** Opening Stored data block **

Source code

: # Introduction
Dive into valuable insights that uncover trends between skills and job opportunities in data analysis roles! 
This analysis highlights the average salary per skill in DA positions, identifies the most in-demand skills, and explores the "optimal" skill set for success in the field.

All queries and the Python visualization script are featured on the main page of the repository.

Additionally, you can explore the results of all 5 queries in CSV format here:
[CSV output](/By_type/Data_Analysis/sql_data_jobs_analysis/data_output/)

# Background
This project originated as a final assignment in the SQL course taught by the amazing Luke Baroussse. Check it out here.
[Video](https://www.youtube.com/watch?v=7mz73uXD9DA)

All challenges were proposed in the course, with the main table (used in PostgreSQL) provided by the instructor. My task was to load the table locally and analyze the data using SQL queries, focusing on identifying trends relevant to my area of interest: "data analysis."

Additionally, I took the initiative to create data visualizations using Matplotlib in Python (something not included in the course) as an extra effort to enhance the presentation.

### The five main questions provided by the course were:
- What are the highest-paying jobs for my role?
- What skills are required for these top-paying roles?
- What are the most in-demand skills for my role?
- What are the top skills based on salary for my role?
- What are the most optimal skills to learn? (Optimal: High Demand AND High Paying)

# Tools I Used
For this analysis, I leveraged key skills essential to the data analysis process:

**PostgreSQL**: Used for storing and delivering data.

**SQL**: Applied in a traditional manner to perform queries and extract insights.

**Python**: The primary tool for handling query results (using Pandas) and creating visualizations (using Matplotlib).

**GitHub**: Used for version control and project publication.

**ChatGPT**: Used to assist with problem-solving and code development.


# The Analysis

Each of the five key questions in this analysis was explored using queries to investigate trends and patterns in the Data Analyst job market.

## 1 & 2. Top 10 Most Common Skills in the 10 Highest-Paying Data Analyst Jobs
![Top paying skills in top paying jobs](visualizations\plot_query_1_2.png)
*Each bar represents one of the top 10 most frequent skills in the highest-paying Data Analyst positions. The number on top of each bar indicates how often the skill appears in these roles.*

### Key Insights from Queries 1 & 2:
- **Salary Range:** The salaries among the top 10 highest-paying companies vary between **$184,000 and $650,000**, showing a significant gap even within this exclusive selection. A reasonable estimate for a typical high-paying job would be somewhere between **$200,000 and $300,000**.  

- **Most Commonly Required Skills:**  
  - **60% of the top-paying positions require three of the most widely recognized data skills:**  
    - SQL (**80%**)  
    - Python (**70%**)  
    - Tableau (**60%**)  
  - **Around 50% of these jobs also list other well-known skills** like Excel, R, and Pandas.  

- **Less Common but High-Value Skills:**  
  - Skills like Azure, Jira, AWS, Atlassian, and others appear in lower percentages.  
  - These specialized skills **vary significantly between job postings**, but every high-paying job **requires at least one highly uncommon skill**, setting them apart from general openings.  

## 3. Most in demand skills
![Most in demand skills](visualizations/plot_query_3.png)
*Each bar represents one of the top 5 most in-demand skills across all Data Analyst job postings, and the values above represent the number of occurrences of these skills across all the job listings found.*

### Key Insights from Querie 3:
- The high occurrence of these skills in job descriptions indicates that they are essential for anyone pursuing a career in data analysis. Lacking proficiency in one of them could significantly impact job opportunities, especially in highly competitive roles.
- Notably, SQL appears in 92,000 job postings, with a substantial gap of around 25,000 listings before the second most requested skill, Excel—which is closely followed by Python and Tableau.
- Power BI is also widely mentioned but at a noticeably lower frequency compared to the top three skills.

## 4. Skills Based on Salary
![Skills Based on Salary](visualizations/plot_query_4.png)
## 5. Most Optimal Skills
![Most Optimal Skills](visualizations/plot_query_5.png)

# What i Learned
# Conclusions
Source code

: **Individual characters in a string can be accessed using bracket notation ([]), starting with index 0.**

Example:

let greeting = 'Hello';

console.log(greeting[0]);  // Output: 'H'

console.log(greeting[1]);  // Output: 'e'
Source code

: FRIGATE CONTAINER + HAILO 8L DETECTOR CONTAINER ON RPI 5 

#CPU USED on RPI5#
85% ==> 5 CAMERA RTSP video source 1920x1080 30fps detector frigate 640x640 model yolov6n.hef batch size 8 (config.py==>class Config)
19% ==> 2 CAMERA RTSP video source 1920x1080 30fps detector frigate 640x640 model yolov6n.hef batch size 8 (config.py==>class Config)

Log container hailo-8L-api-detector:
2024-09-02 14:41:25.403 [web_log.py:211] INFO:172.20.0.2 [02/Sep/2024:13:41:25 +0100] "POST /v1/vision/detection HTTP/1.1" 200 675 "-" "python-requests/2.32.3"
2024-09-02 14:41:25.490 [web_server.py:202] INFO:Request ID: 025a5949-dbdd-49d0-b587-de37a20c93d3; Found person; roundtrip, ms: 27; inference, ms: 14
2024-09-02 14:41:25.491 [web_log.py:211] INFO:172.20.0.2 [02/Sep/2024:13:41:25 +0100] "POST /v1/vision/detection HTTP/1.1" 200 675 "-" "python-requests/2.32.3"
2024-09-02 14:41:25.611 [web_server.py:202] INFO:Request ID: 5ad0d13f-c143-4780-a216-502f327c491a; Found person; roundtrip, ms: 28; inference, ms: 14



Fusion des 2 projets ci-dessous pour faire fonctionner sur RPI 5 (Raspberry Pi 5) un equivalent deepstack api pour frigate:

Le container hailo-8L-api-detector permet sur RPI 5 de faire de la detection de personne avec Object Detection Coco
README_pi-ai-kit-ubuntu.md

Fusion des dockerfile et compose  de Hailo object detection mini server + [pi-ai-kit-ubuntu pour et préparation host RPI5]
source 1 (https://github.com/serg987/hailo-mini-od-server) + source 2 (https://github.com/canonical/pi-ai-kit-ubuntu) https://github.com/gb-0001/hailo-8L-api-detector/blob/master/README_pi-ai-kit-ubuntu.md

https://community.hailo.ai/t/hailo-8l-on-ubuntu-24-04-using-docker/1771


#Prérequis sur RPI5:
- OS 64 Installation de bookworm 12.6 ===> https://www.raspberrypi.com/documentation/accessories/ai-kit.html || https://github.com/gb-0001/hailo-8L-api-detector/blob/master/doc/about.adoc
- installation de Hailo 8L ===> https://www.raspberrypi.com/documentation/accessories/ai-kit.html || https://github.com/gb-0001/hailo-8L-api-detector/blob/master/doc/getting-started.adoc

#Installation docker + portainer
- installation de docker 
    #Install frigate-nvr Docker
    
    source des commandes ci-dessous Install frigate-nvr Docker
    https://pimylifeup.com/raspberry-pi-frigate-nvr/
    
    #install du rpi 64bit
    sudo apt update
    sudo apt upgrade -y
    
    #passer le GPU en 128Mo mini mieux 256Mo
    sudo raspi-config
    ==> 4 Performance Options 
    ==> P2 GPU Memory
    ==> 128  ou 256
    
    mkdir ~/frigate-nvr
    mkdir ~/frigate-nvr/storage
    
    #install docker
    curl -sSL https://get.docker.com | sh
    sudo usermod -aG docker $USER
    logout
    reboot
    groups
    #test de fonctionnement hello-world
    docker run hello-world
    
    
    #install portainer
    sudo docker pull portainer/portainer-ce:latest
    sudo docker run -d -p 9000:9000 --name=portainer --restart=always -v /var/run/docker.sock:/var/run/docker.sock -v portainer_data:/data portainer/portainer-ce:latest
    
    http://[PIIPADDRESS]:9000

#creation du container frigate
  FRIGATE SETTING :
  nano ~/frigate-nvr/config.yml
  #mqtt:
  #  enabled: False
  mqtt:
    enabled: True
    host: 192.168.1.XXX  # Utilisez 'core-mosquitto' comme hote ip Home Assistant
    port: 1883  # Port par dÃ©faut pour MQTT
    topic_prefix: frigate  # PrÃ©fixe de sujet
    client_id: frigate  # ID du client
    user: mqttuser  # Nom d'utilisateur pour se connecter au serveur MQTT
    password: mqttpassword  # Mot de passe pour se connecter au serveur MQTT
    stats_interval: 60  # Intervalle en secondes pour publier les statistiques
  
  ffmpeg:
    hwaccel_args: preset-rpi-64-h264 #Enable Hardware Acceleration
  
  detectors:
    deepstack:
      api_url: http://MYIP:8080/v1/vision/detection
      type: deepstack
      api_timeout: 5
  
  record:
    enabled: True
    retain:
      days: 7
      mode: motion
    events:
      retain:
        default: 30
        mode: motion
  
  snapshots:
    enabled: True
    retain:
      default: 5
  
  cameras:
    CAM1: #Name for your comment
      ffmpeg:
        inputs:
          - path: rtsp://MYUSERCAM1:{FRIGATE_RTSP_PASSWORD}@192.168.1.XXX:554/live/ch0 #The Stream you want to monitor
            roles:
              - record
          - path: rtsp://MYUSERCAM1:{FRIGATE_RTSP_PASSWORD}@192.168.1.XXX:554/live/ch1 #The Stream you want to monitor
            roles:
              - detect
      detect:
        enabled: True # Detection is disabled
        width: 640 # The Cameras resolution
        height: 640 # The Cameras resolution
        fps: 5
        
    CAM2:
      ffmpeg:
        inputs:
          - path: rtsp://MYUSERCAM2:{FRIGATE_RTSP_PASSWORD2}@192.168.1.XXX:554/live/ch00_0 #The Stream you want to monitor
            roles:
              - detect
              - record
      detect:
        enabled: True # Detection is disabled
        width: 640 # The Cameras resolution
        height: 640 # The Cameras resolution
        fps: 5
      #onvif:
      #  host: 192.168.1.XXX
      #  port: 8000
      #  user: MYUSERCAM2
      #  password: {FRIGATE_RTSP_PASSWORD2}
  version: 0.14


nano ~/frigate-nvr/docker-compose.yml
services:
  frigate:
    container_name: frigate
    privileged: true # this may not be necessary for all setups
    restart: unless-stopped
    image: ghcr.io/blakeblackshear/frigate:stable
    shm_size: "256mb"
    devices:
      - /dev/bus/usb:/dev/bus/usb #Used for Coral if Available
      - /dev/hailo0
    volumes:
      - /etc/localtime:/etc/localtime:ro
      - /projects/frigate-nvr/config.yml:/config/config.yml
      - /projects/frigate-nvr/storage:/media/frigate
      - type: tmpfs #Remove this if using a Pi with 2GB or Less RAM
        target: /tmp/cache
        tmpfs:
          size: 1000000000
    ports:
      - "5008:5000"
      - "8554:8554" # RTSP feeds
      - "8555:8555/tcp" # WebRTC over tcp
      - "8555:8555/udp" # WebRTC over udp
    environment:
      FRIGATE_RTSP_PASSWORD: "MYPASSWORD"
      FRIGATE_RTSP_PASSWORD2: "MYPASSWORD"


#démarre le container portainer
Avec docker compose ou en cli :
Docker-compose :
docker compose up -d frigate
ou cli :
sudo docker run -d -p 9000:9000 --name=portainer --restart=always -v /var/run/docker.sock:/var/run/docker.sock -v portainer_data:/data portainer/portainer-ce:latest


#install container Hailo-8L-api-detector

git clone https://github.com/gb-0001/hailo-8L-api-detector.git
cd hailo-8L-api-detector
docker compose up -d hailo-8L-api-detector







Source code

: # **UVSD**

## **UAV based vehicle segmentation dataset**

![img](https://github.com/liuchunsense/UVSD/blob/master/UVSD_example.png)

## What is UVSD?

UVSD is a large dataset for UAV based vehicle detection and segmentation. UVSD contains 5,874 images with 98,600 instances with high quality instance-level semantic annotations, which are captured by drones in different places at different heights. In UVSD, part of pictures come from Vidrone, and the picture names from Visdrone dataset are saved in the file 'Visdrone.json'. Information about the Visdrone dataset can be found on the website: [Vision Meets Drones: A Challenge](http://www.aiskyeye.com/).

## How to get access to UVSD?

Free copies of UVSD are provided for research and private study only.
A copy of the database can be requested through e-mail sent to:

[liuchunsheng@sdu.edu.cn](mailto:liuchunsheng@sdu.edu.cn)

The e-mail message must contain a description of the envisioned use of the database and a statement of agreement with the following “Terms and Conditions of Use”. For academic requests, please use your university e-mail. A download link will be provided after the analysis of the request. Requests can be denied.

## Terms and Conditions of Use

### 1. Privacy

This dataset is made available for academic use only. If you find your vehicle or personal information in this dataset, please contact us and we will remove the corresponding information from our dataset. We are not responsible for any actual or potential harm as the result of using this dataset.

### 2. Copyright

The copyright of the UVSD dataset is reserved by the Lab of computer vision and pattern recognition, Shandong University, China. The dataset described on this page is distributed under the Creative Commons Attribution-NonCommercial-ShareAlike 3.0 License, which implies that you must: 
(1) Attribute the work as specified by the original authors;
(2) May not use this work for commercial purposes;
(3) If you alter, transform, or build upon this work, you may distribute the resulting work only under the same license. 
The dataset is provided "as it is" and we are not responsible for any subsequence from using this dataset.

** Closing Stored data block **

» Description of the task
The answer must hold exactly the lines of the entries above, from the first line through the line that contains "- What are the most in-demand", and no others.

» Result of the task
Source code

: # Introduction
Dive into valuable insights that uncover trends between skills and job opportunities in data analysis roles! 
This analysis highlights the average salary per skill in DA positions, identifies the most in-demand skills, and explores the "optimal" skill set for success in the field.

All queries and the Python visualization script are featured on the main page of the repository.

Additionally, you can explore the results of all 5 queries in CSV format here:
[CSV output](/By_type/Data_Analysis/sql_data_jobs_analysis/data_output/)

# Background
This project originated as a final assignment in the SQL course taught by the amazing Luke Baroussse. Check it out here.
[Video](https://www.youtube.com/watch?v=7mz73uXD9DA)

All challenges were proposed in the course, with the main table (used in PostgreSQL) provided by the instructor. My task was to load the table locally and analyze the data using SQL queries, focusing on identifying trends relevant to my area of interest: "data analysis."

Additionally, I took the initiative to create data visualizations using Matplotlib in Python (something not included in the course) as an extra effort to enhance the presentation.

### The five main questions provided by the course were:
- What are the highest-paying jobs for my role?
- What skills are required for these top-paying roles?
- What are the most in-demand skills for my role?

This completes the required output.